What you should do. If a picture appears, leave it out, and reproduce exactly the lines from the start of the listing below through the one bearing "un lien symbolique".

Working data.
....

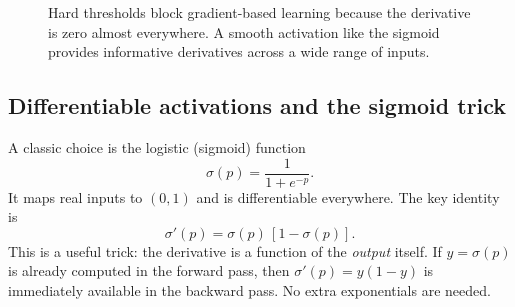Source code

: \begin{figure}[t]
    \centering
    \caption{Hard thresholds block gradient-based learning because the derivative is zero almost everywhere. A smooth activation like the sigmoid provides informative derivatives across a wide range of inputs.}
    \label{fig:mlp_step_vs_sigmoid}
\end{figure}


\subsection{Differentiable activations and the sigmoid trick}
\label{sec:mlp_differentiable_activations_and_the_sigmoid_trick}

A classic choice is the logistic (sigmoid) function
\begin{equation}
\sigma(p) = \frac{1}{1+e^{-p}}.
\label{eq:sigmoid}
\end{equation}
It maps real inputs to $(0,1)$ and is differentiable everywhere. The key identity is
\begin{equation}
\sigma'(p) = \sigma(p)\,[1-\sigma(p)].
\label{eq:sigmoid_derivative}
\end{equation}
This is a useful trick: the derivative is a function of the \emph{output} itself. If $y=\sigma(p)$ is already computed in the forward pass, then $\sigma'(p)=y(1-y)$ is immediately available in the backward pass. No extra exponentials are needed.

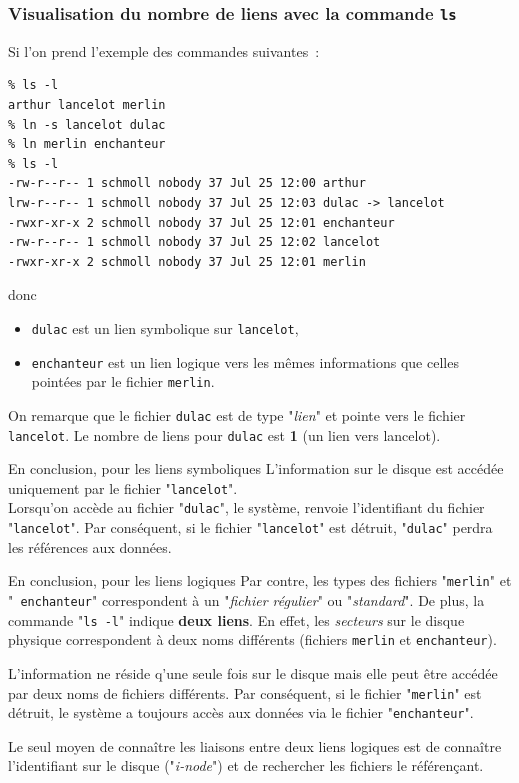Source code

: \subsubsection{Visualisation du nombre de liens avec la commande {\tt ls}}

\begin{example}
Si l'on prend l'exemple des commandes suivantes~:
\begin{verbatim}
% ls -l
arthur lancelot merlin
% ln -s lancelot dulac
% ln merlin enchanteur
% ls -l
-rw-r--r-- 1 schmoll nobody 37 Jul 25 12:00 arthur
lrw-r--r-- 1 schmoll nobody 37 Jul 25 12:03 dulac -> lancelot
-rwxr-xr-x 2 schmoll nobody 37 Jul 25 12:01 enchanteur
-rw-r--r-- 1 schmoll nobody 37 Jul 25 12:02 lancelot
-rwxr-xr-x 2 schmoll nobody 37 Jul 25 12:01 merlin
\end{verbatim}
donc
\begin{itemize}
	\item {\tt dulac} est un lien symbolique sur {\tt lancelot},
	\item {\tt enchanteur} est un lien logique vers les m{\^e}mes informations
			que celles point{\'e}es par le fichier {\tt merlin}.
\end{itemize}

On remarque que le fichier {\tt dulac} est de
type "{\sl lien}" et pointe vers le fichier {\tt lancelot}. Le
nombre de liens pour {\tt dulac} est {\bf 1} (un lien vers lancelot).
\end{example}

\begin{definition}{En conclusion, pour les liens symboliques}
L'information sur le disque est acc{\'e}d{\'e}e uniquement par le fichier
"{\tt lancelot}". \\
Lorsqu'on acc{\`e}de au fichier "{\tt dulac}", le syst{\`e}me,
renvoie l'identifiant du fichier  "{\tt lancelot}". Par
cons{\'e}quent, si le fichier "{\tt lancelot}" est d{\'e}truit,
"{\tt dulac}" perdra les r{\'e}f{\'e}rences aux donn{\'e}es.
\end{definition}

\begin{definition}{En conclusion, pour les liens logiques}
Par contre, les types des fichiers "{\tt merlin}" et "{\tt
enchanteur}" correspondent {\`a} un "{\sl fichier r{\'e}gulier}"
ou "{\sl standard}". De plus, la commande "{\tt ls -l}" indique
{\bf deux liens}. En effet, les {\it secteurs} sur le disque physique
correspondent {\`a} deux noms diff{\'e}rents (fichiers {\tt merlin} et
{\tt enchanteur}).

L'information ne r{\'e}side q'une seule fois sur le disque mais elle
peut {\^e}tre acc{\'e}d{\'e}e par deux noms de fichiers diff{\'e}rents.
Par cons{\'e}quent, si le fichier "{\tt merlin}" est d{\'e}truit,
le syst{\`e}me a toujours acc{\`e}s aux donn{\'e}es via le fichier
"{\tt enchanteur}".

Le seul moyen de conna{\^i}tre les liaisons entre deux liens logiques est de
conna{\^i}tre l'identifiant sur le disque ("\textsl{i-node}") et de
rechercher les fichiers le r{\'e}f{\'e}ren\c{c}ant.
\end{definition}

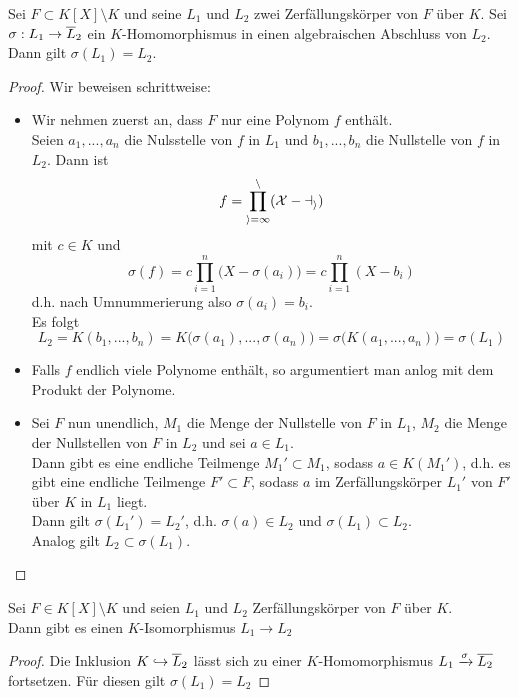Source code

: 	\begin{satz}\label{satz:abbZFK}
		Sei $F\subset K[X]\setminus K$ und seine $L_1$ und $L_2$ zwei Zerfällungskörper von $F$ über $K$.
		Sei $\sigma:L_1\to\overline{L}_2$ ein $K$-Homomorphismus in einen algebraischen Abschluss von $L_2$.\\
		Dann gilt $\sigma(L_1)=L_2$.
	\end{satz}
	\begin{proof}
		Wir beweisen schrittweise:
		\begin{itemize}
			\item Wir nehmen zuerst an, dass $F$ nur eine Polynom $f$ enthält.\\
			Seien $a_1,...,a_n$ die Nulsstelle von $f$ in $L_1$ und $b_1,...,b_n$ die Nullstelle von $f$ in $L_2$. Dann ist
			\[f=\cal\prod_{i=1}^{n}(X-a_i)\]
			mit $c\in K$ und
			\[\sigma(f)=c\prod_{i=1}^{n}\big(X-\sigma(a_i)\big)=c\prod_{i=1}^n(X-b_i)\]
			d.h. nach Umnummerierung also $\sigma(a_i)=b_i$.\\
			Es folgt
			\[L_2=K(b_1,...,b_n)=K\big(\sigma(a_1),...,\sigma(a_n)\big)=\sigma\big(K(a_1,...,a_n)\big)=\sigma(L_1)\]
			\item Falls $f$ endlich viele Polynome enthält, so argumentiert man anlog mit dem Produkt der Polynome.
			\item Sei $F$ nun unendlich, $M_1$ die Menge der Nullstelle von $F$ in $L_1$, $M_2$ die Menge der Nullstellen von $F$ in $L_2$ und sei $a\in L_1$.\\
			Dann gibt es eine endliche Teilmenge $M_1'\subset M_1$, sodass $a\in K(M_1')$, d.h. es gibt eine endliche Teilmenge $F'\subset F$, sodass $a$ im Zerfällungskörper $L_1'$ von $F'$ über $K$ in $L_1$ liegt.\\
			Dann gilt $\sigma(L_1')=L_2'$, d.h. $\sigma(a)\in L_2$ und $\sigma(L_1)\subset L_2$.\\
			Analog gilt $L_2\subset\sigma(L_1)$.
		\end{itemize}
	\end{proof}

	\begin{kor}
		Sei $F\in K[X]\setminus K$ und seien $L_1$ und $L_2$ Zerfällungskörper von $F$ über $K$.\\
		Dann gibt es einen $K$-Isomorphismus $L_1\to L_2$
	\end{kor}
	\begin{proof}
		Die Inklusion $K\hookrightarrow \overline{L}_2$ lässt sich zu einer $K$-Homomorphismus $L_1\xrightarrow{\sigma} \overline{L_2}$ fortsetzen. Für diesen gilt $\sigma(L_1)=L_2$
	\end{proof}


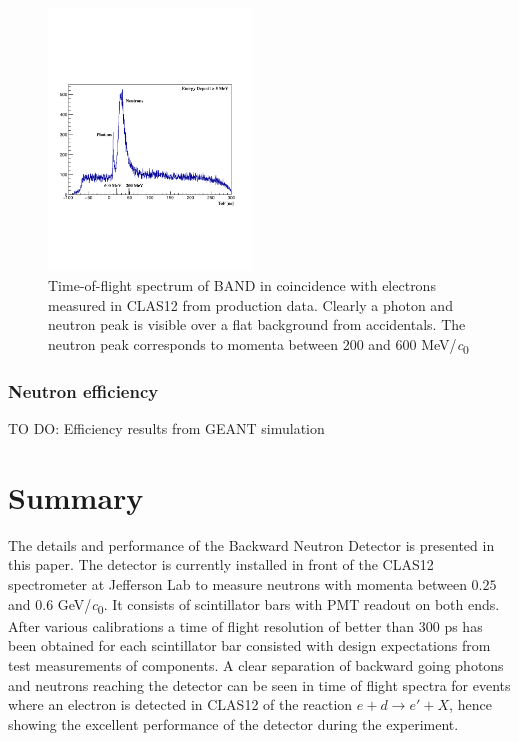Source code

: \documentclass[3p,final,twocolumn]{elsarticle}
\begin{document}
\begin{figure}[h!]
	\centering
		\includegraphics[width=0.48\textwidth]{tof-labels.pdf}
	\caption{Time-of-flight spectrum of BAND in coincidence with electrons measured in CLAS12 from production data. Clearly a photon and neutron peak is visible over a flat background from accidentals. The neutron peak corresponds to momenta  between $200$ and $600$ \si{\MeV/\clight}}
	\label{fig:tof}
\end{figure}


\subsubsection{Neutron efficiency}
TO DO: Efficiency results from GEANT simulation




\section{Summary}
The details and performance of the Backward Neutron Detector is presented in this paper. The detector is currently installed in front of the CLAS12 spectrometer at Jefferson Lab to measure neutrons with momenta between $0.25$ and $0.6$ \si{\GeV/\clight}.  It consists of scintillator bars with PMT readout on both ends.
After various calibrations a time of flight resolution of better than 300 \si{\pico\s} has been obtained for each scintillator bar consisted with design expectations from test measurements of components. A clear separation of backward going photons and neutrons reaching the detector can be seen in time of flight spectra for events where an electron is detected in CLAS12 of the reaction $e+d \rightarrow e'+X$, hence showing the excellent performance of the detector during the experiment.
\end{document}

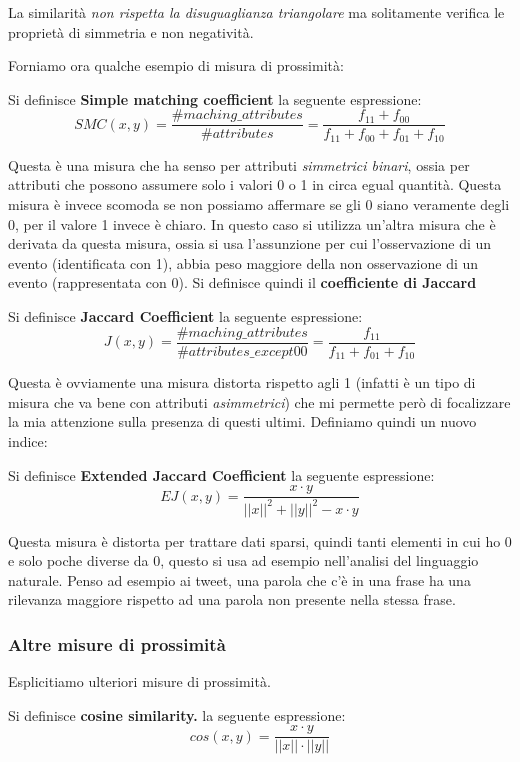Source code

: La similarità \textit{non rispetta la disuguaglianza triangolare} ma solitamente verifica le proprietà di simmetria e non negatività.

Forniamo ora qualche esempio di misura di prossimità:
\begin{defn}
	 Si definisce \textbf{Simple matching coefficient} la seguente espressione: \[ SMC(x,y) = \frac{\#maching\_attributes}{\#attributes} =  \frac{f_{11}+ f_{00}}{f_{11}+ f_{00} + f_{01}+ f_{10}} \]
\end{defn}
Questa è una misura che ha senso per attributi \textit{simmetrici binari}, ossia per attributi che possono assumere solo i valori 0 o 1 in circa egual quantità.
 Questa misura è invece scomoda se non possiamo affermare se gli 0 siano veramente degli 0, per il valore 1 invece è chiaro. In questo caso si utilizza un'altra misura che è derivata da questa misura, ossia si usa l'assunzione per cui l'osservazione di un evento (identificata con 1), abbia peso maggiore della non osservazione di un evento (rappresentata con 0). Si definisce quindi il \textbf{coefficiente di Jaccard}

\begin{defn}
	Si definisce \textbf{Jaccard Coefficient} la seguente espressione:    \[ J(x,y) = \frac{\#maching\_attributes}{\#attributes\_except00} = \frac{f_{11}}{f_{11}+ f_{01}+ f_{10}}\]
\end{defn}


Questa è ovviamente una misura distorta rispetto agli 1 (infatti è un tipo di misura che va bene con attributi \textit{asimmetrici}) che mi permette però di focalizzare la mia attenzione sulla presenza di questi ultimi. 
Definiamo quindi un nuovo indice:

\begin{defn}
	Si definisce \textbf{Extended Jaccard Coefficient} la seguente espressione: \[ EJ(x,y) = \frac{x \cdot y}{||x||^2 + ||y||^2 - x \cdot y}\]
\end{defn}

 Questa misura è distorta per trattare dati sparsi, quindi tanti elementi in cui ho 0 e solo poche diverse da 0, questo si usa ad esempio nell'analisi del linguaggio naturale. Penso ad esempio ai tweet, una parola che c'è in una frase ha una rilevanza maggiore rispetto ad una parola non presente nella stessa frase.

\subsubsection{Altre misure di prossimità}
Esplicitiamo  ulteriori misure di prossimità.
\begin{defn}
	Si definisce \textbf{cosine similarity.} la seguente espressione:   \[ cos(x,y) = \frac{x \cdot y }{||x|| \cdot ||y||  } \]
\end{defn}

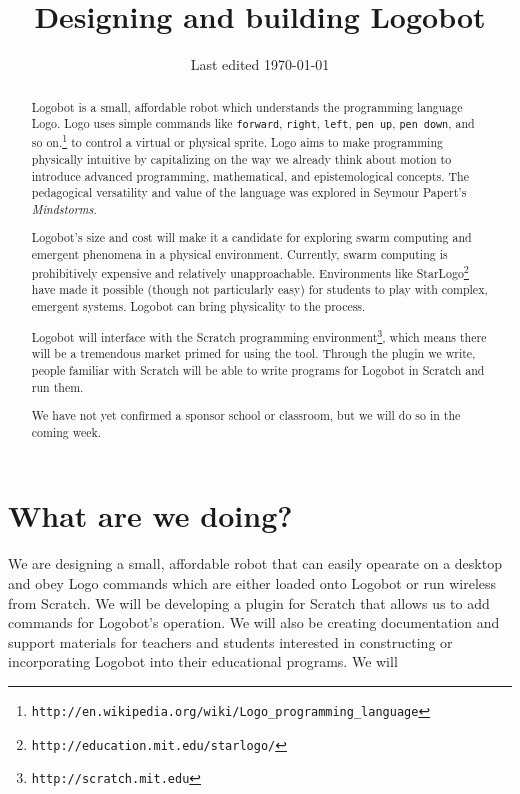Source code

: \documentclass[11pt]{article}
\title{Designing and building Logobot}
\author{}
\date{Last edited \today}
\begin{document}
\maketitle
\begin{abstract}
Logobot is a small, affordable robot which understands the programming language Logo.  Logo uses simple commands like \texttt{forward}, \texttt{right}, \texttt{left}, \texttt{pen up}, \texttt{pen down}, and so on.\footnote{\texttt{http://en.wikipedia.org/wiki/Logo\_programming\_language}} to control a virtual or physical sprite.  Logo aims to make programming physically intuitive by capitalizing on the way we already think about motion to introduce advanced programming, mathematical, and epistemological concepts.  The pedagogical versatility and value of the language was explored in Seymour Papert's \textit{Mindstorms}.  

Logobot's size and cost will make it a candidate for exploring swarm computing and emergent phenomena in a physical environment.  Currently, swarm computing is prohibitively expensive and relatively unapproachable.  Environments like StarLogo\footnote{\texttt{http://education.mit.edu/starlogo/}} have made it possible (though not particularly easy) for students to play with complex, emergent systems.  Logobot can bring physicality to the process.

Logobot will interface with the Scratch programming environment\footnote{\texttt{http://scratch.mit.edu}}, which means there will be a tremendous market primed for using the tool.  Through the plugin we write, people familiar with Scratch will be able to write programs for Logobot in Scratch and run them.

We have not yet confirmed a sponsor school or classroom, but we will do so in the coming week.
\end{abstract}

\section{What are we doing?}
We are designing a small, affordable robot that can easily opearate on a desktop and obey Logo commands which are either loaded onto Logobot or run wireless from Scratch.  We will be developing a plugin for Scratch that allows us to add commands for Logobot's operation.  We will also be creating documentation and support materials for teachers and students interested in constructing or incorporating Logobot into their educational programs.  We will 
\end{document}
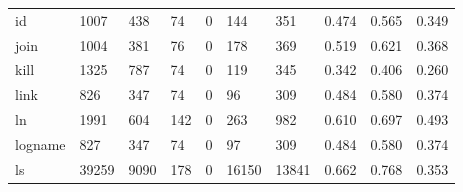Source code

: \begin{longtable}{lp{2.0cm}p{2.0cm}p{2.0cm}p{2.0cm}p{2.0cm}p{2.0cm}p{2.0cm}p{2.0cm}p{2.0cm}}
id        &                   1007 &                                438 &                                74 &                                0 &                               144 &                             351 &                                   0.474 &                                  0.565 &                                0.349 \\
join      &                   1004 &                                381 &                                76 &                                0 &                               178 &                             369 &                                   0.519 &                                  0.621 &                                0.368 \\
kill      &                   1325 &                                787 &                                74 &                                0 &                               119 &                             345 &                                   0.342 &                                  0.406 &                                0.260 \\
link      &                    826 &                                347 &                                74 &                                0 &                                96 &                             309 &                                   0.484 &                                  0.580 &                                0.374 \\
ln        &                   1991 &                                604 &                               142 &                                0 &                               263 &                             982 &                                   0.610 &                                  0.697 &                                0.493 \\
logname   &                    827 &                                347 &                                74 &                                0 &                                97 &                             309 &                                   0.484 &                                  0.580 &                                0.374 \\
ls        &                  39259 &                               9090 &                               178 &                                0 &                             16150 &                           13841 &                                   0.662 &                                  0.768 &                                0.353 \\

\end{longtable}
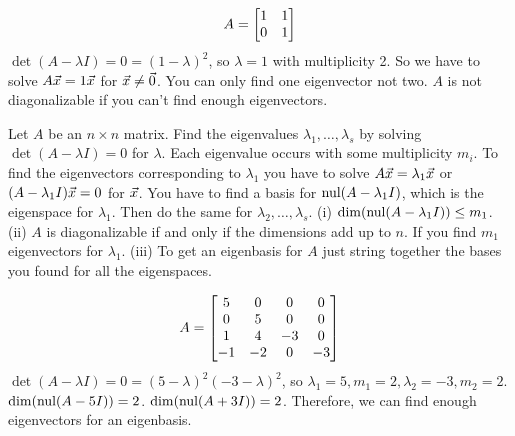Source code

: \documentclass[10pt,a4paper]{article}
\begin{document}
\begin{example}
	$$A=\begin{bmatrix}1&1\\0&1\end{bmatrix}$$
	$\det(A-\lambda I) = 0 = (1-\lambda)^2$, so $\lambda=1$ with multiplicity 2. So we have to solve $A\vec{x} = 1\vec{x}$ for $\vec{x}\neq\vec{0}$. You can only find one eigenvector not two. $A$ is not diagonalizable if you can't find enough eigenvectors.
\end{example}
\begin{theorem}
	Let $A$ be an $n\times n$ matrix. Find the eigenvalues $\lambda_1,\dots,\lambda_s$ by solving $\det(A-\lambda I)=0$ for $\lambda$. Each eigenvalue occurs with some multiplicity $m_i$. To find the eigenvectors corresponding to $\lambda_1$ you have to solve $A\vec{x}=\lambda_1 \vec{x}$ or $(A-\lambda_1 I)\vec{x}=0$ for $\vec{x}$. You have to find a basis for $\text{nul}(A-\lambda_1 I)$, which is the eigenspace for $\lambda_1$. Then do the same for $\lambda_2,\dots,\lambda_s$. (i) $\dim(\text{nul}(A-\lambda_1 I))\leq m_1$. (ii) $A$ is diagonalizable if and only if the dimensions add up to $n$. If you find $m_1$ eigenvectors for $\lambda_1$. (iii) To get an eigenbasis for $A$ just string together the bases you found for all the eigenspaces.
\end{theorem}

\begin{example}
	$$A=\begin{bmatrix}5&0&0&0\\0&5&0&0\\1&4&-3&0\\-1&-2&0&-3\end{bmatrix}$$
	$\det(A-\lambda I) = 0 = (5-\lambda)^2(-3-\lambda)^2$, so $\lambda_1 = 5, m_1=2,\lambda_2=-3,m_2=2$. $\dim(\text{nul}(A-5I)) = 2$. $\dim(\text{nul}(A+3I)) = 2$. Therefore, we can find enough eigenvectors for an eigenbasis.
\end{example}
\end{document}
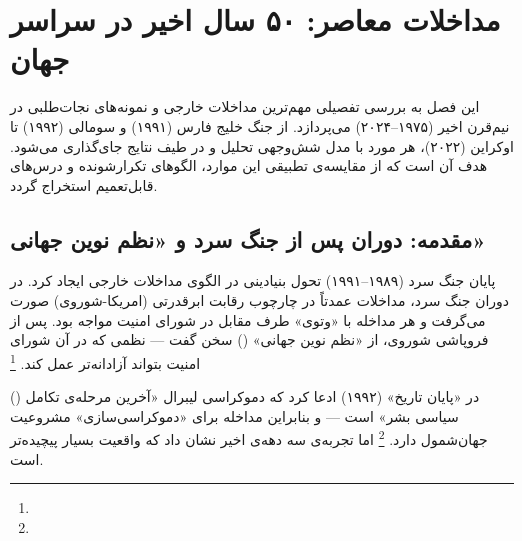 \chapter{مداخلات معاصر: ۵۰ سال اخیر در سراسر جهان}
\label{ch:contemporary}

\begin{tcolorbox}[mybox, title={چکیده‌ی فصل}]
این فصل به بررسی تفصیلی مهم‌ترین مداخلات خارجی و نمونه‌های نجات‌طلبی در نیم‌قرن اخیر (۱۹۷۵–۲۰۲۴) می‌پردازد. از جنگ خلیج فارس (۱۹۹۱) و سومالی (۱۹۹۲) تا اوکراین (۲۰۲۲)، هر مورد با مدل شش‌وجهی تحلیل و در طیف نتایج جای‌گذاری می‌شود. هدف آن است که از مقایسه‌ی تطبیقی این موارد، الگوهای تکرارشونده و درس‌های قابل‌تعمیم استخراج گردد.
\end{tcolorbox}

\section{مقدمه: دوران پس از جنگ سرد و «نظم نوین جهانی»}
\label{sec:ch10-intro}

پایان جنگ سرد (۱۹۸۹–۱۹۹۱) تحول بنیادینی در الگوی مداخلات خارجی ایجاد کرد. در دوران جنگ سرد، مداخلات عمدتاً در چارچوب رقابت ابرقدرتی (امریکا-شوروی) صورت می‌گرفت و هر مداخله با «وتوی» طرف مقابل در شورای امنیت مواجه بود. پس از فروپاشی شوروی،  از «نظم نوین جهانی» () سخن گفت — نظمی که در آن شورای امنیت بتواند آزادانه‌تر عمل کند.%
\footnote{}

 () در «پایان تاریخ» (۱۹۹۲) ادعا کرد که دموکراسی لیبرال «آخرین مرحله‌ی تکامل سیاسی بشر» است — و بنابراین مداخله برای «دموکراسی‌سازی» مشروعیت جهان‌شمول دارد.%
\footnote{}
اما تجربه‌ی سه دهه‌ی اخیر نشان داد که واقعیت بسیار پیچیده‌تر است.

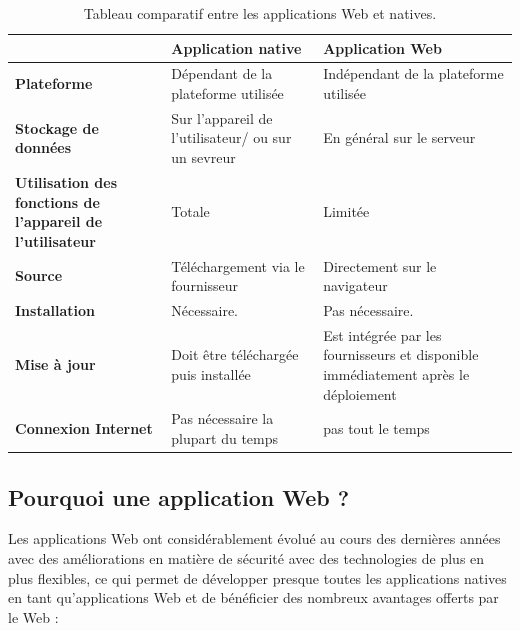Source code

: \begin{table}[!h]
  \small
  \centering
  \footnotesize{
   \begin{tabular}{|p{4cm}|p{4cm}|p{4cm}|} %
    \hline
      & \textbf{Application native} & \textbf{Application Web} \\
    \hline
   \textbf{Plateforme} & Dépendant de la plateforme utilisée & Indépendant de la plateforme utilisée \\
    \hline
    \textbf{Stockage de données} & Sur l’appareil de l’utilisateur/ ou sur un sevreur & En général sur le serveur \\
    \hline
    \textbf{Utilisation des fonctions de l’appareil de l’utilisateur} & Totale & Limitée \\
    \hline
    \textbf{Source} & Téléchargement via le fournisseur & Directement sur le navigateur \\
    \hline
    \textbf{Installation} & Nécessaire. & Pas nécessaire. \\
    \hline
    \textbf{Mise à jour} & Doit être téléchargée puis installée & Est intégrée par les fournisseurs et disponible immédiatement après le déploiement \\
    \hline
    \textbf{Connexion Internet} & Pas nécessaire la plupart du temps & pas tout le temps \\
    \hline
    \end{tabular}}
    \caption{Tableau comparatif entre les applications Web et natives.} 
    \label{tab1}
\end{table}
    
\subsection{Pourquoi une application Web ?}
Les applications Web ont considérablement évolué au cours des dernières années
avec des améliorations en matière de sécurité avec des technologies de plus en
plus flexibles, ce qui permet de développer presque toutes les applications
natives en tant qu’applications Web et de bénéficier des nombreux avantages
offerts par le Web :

....

Reply to the task.
Source code

: \begin{figure}[t]
    \centering
    \caption{Hard thresholds block gradient-based learning because the derivative is zero almost everywhere. A smooth activation like the sigmoid provides informative derivatives across a wide range of inputs.}
    \label{fig:mlp_step_vs_sigmoid}
\end{figure}


\subsection{Differentiable activations and the sigmoid trick}
\label{sec:mlp_differentiable_activations_and_the_sigmoid_trick}

A classic choice is the logistic (sigmoid) function
\begin{equation}
\sigma(p) = \frac{1}{1+e^{-p}}.
\label{eq:sigmoid}
\end{equation}
It maps real inputs to $(0,1)$ and is differentiable everywhere. The key identity is
\begin{equation}
\sigma'(p) = \sigma(p)\,[1-\sigma(p)].
\label{eq:sigmoid_derivative}
\end{equation}
This is a useful trick: the derivative is a function of the \emph{output} itself. If $y=\sigma(p)$ is already computed in the forward pass, then $\sigma'(p)=y(1-y)$ is immediately available in the backward pass. No extra exponentials are needed.

Source code

: \subsubsection{Visualisation du nombre de liens avec la commande {\tt ls}}

\begin{example}
Si l'on prend l'exemple des commandes suivantes~:
\begin{verbatim}
% ls -l
arthur lancelot merlin
% ln -s lancelot dulac
% ln merlin enchanteur
% ls -l
-rw-r--r-- 1 schmoll nobody 37 Jul 25 12:00 arthur
lrw-r--r-- 1 schmoll nobody 37 Jul 25 12:03 dulac -> lancelot
-rwxr-xr-x 2 schmoll nobody 37 Jul 25 12:01 enchanteur
-rw-r--r-- 1 schmoll nobody 37 Jul 25 12:02 lancelot
-rwxr-xr-x 2 schmoll nobody 37 Jul 25 12:01 merlin
\end{verbatim}
donc
\begin{itemize}
	\item {\tt dulac} est un lien symbolique sur {\tt lancelot},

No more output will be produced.